▶ [What you should do]
Transcribe the complete listing exactly.

------------------------------

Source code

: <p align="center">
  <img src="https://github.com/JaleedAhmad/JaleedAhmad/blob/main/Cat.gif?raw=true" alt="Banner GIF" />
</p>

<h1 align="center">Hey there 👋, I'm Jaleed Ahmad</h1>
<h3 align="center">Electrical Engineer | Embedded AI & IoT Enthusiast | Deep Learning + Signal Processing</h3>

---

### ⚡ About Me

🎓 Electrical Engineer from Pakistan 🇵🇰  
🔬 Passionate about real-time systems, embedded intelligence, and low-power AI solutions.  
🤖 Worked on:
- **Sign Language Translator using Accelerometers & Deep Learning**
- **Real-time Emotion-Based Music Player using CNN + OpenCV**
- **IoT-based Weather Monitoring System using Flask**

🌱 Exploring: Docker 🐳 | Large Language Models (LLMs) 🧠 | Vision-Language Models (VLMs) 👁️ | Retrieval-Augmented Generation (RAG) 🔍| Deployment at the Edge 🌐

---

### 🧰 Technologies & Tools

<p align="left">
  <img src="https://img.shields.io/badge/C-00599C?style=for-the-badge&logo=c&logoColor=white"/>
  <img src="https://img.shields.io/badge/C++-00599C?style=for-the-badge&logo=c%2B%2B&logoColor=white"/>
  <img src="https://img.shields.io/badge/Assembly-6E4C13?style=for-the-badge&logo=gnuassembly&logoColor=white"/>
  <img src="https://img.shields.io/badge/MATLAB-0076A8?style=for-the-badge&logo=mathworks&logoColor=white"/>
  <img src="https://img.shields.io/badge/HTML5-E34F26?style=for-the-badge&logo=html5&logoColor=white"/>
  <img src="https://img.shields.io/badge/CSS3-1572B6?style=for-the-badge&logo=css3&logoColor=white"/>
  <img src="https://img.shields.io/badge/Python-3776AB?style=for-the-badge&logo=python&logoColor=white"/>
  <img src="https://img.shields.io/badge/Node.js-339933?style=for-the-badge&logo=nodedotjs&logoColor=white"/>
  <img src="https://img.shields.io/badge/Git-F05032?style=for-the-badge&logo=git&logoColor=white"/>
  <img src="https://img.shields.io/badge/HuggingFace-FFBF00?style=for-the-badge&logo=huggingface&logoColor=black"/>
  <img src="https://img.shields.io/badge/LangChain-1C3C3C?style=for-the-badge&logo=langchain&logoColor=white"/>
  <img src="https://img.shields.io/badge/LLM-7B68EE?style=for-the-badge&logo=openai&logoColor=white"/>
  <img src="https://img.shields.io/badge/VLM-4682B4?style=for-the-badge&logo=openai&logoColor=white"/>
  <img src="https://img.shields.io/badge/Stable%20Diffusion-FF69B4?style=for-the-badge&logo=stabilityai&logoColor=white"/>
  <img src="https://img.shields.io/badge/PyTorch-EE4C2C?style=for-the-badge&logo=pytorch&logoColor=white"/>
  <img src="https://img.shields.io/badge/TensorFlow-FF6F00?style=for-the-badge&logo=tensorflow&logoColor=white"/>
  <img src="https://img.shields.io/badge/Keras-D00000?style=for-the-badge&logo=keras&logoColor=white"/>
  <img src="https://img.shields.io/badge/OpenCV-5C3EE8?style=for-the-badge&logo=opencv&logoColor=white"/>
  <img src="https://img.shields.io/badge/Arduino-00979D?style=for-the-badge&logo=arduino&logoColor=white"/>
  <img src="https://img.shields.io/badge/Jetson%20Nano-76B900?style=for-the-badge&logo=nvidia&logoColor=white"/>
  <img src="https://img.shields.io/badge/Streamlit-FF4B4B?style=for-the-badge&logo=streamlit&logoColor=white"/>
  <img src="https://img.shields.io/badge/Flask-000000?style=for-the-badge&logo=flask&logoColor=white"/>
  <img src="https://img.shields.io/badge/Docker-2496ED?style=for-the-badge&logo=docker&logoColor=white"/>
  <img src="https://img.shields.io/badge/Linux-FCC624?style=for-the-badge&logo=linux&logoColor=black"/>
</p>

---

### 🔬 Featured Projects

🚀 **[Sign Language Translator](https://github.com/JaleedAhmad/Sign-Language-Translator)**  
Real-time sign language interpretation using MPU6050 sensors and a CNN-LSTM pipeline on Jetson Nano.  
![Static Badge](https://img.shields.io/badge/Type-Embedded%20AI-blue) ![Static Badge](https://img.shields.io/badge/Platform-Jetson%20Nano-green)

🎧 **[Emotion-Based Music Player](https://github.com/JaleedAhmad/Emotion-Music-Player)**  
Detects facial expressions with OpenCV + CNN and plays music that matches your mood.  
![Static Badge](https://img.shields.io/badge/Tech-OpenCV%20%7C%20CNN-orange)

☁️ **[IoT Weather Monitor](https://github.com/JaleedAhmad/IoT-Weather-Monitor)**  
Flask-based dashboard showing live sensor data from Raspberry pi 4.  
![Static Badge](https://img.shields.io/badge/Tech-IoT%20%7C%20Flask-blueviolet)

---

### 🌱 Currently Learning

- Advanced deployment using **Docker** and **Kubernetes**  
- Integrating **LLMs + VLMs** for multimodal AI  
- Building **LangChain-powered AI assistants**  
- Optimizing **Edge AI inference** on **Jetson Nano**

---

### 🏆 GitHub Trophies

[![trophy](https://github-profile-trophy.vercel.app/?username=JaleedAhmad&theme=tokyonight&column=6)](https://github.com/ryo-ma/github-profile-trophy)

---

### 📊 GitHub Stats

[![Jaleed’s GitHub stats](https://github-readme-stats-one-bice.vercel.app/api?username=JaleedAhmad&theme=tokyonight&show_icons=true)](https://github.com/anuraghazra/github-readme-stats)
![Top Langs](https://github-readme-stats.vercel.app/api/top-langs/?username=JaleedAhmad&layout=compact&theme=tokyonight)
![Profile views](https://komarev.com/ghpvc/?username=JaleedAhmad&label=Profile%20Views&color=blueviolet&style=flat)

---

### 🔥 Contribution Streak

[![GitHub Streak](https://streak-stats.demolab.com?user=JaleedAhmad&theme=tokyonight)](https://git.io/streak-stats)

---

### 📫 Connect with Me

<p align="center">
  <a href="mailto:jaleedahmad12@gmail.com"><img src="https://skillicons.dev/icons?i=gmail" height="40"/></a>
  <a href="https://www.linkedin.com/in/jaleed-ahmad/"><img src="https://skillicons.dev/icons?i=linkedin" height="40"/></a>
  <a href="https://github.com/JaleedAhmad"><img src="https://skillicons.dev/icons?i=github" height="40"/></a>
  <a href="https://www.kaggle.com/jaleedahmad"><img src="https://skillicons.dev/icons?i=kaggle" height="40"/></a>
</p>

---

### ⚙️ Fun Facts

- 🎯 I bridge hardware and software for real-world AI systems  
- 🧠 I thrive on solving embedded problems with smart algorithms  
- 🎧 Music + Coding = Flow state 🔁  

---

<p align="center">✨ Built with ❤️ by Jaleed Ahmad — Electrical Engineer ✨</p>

------------------------------

▶ [Answer for this exercise]
Source code

: <p align="center">
  <img src="https://github.com/JaleedAhmad/JaleedAhmad/blob/main/Cat.gif?raw=true" alt="Banner GIF" />
</p>

<h1 align="center">Hey there 👋, I'm Jaleed Ahmad</h1>
<h3 align="center">Electrical Engineer | Embedded AI & IoT Enthusiast | Deep Learning + Signal Processing</h3>

---

### ⚡ About Me

🎓 Electrical Engineer from Pakistan 🇵🇰  
🔬 Passionate about real-time systems, embedded intelligence, and low-power AI solutions.  
🤖 Worked on:
- **Sign Language Translator using Accelerometers & Deep Learning**
- **Real-time Emotion-Based Music Player using CNN + OpenCV**
- **IoT-based Weather Monitoring System using Flask**

🌱 Exploring: Docker 🐳 | Large Language Models (LLMs) 🧠 | Vision-Language Models (VLMs) 👁️ | Retrieval-Augmented Generation (RAG) 🔍| Deployment at the Edge 🌐

---

### 🧰 Technologies & Tools

<p align="left">
  <img src="https://img.shields.io/badge/C-00599C?style=for-the-badge&logo=c&logoColor=white"/>
  <img src="https://img.shields.io/badge/C++-00599C?style=for-the-badge&logo=c%2B%2B&logoColor=white"/>
  <img src="https://img.shields.io/badge/Assembly-6E4C13?style=for-the-badge&logo=gnuassembly&logoColor=white"/>
  <img src="https://img.shields.io/badge/MATLAB-0076A8?style=for-the-badge&logo=mathworks&logoColor=white"/>
  <img src="https://img.shields.io/badge/HTML5-E34F26?style=for-the-badge&logo=html5&logoColor=white"/>
  <img src="https://img.shields.io/badge/CSS3-1572B6?style=for-the-badge&logo=css3&logoColor=white"/>
  <img src="https://img.shields.io/badge/Python-3776AB?style=for-the-badge&logo=python&logoColor=white"/>
  <img src="https://img.shields.io/badge/Node.js-339933?style=for-the-badge&logo=nodedotjs&logoColor=white"/>
  <img src="https://img.shields.io/badge/Git-F05032?style=for-the-badge&logo=git&logoColor=white"/>
  <img src="https://img.shields.io/badge/HuggingFace-FFBF00?style=for-the-badge&logo=huggingface&logoColor=black"/>
  <img src="https://img.shields.io/badge/LangChain-1C3C3C?style=for-the-badge&logo=langchain&logoColor=white"/>
  <img src="https://img.shields.io/badge/LLM-7B68EE?style=for-the-badge&logo=openai&logoColor=white"/>
  <img src="https://img.shields.io/badge/VLM-4682B4?style=for-the-badge&logo=openai&logoColor=white"/>
  <img src="https://img.shields.io/badge/Stable%20Diffusion-FF69B4?style=for-the-badge&logo=stabilityai&logoColor=white"/>
  <img src="https://img.shields.io/badge/PyTorch-EE4C2C?style=for-the-badge&logo=pytorch&logoColor=white"/>
  <img src="https://img.shields.io/badge/TensorFlow-FF6F00?style=for-the-badge&logo=tensorflow&logoColor=white"/>
  <img src="https://img.shields.io/badge/Keras-D00000?style=for-the-badge&logo=keras&logoColor=white"/>
  <img src="https://img.shields.io/badge/OpenCV-5C3EE8?style=for-the-badge&logo=opencv&logoColor=white"/>
  <img src="https://img.shields.io/badge/Arduino-00979D?style=for-the-badge&logo=arduino&logoColor=white"/>
  <img src="https://img.shields.io/badge/Jetson%20Nano-76B900?style=for-the-badge&logo=nvidia&logoColor=white"/>
  <img src="https://img.shields.io/badge/Streamlit-FF4B4B?style=for-the-badge&logo=streamlit&logoColor=white"/>
  <img src="https://img.shields.io/badge/Flask-000000?style=for-the-badge&logo=flask&logoColor=white"/>
  <img src="https://img.shields.io/badge/Docker-2496ED?style=for-the-badge&logo=docker&logoColor=white"/>
  <img src="https://img.shields.io/badge/Linux-FCC624?style=for-the-badge&logo=linux&logoColor=black"/>
</p>

---

### 🔬 Featured Projects

🚀 **[Sign Language Translator](https://github.com/JaleedAhmad/Sign-Language-Translator)**  
Real-time sign language interpretation using MPU6050 sensors and a CNN-LSTM pipeline on Jetson Nano.  
![Static Badge](https://img.shields.io/badge/Type-Embedded%20AI-blue) ![Static Badge](https://img.shields.io/badge/Platform-Jetson%20Nano-green)

🎧 **[Emotion-Based Music Player](https://github.com/JaleedAhmad/Emotion-Music-Player)**  
Detects facial expressions with OpenCV + CNN and plays music that matches your mood.  
![Static Badge](https://img.shields.io/badge/Tech-OpenCV%20%7C%20CNN-orange)

☁️ **[IoT Weather Monitor](https://github.com/JaleedAhmad/IoT-Weather-Monitor)**  
Flask-based dashboard showing live sensor data from Raspberry pi 4.  
![Static Badge](https://img.shields.io/badge/Tech-IoT%20%7C%20Flask-blueviolet)

---

### 🌱 Currently Learning

- Advanced deployment using **Docker** and **Kubernetes**  
- Integrating **LLMs + VLMs** for multimodal AI  
- Building **LangChain-powered AI assistants**  
- Optimizing **Edge AI inference** on **Jetson Nano**

---

### 🏆 GitHub Trophies

[![trophy](https://github-profile-trophy.vercel.app/?username=JaleedAhmad&theme=tokyonight&column=6)](https://github.com/ryo-ma/github-profile-trophy)

---

### 📊 GitHub Stats

[![Jaleed’s GitHub stats](https://github-readme-stats-one-bice.vercel.app/api?username=JaleedAhmad&theme=tokyonight&show_icons=true)](https://github.com/anuraghazra/github-readme-stats)
![Top Langs](https://github-readme-stats.vercel.app/api/top-langs/?username=JaleedAhmad&layout=compact&theme=tokyonight)
![Profile views](https://komarev.com/ghpvc/?username=JaleedAhmad&label=Profile%20Views&color=blueviolet&style=flat)

---

### 🔥 Contribution Streak

[![GitHub Streak](https://streak-stats.demolab.com?user=JaleedAhmad&theme=tokyonight)](https://git.io/streak-stats)

---

### 📫 Connect with Me

<p align="center">
  <a href="mailto:jaleedahmad12@gmail.com"><img src="https://skillicons.dev/icons?i=gmail" height="40"/></a>
  <a href="https://www.linkedin.com/in/jaleed-ahmad/"><img src="https://skillicons.dev/icons?i=linkedin" height="40"/></a>
  <a href="https://github.com/JaleedAhmad"><img src="https://skillicons.dev/icons?i=github" height="40"/></a>
  <a href="https://www.kaggle.com/jaleedahmad"><img src="https://skillicons.dev/icons?i=kaggle" height="40"/></a>
</p>

---

### ⚙️ Fun Facts

- 🎯 I bridge hardware and software for real-world AI systems  
- 🧠 I thrive on solving embedded problems with smart algorithms  
- 🎧 Music + Coding = Flow state 🔁  

---

<p align="center">✨ Built with ❤️ by Jaleed Ahmad — Electrical Engineer ✨</p>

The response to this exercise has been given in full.